CVE-2020-8964

Name of the Vulnerable Software and Affected Versions TimeTools SC7105 version 1.0.007 TimeTools SC9205 version 1.0.007 TimeTools SC9705 version 1.0.007 TimeTools SR7110 version 1.0.007 TimeTools SR9210 version 1.0.007 TimeTools SR9750 version 1.0.007 TimeTools SR9850 version 1.0.007 TimeTools T100 version 1.0.003 TimeTools T300 version 1.0.003 TimeTools T550 version 1.0.003

Description The issue allows remote attackers to bypass authentication by placing t3axs=TiMEtOOlsj7G3xMm52wB in a "t3.cgi" request. This is due to a hardcoded cookie.

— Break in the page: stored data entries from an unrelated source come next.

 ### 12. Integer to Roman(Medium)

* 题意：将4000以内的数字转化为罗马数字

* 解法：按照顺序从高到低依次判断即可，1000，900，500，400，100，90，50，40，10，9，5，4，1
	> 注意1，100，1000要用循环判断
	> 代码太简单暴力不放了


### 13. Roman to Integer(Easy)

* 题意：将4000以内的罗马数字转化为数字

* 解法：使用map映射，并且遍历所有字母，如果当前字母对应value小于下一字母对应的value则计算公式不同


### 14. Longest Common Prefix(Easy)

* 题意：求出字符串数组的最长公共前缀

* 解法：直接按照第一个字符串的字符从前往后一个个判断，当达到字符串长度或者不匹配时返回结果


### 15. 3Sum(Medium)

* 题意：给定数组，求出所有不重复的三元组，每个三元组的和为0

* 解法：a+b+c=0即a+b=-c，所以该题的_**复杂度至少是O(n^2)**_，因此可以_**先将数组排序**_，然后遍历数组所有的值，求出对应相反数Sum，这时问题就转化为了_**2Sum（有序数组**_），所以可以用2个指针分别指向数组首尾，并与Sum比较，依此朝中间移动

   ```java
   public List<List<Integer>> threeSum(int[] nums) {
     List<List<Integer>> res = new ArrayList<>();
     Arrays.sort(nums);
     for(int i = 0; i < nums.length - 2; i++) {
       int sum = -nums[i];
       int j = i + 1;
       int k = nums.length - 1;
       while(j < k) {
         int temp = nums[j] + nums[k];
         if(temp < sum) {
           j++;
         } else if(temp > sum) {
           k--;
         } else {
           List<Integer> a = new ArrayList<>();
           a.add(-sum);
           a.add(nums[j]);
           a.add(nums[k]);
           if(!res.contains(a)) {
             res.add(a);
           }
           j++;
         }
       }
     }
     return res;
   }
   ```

Recommendations For TimeTools SC7105 version 1.0.007, consider disabling the t3.cgi request until a patch is available. For TimeTools SC9205 version 1.0.007, consider disabling the t3.cgi request until a patch is available. For TimeTools SC9705 version 1.0.007, consider disabling the t3.cgi request until a patch is available. For TimeTools SR7110 version 1.0.007, consider disabling the t3.cgi request until a patch is available. For TimeTools SR9210 version 1.0.007, consider disabling the t3.cgi request until a patch is available. For TimeTools SR9750 version 1.0.007, consider disabling the t3.cgi request until a patch is available. For TimeTools SR9850 version 1.0.007, consider disabling the t3.cgi request until a patch is available. For TimeTools T100 version 1.0.003, consider disabling the t3.cgi request until a patch is available. For TimeTools T300 version 1.0.003, consider disabling the t3.cgi request until a patch is available. For TimeTools T550 version 1.0.003, consider disabling the t3.cgi request until a patch is available.